### Source data ###
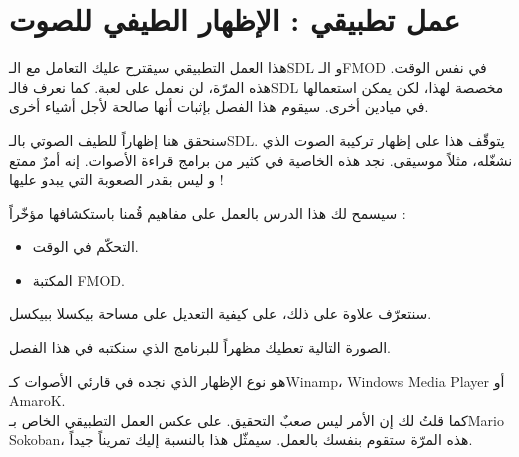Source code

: \chapter{عمل تطبيقي : الإظهار الطيفي للصوت}

هذا العمل التطبيقي سيقترح عليك التعامل مع الـ\textenglish{SDL}
و الـ\textenglish{FMOD}
في نفس الوقت. هذه المرّة، لن نعمل على لعبة. كما نعرف فالـ\textenglish{SDL}
مخصصة لهذا، لكن يمكن استعمالها في ميادين أخرى. سيقوم هذا الفصل بإثبات أنها صالحة لأجل أشياء أخرى.

سنحقق هنا إظهاراً للطيف الصوتي بالـ\textenglish{SDL}.
يتوقّف هذا على إظهار تركيبة الصوت الذي نشغّله، مثلاً موسيقى. نجد هذه الخاصية في كثير من برامج قراءة الأصوات. إنه أمرٌ ممتع و ليس بقدر الصعوبة التي يبدو عليها !

سيسمح لك هذا الدرس بالعمل على مفاهيم قُمنا باستكشافها مؤخّراً :

\begin{itemize}
	\item التحكّم في الوقت.
	\item المكتبة 
	\textenglish{FMOD}.
\end{itemize}

سنتعرّف علاوة على ذلك، على كيفية التعديل على مساحة بيكسلا ببيكسل.

الصورة التالية تعطيك مظهراً للبرنامج الذي سنكتبه في هذا الفصل.


هو نوع الإظهار الذي نجده في قارئي الأصوات كـ\textenglish{Winamp}،
\textenglish{Windows Media Player} أو \textenglish{AmaroK}.\\
كما قلتُ لك إن الأمر ليس صعبٌ التحقيق. على عكس العمل التطبيقي الخاص بـ\textenglish{Mario Sokoban}،
هذه المرّة ستقوم بنفسك بالعمل. سيمثّل هذا بالنسبة إليك تمريناً جيداً.
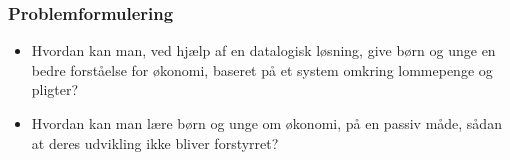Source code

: 
\begin{frame}
\frametitle{Problemformulering}
    \begin{itemize}
        \item{Hvordan kan man, ved hjælp af en datalogisk løsning, give børn og unge en bedre forståelse for økonomi, baseret på et system omkring lommepenge og pligter?}
        \vspace{\baselineskip}
        \item{Hvordan kan man lære børn og unge om økonomi, på en passiv måde, sådan at deres udvikling ikke bliver forstyrret?}
    \end{itemize}
\end{frame}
###
Directions for this task - In the answer, include exactly the lines from the top of the entries through the line containing "في نفس الوقت.", and nothing else, not even the pictures.

The answer -
Source code

: \chapter{عمل تطبيقي : الإظهار الطيفي للصوت}

هذا العمل التطبيقي سيقترح عليك التعامل مع الـ\textenglish{SDL}
و الـ\textenglish{FMOD}
في نفس الوقت. هذه المرّة، لن نعمل على لعبة. كما نعرف فالـ\textenglish{SDL}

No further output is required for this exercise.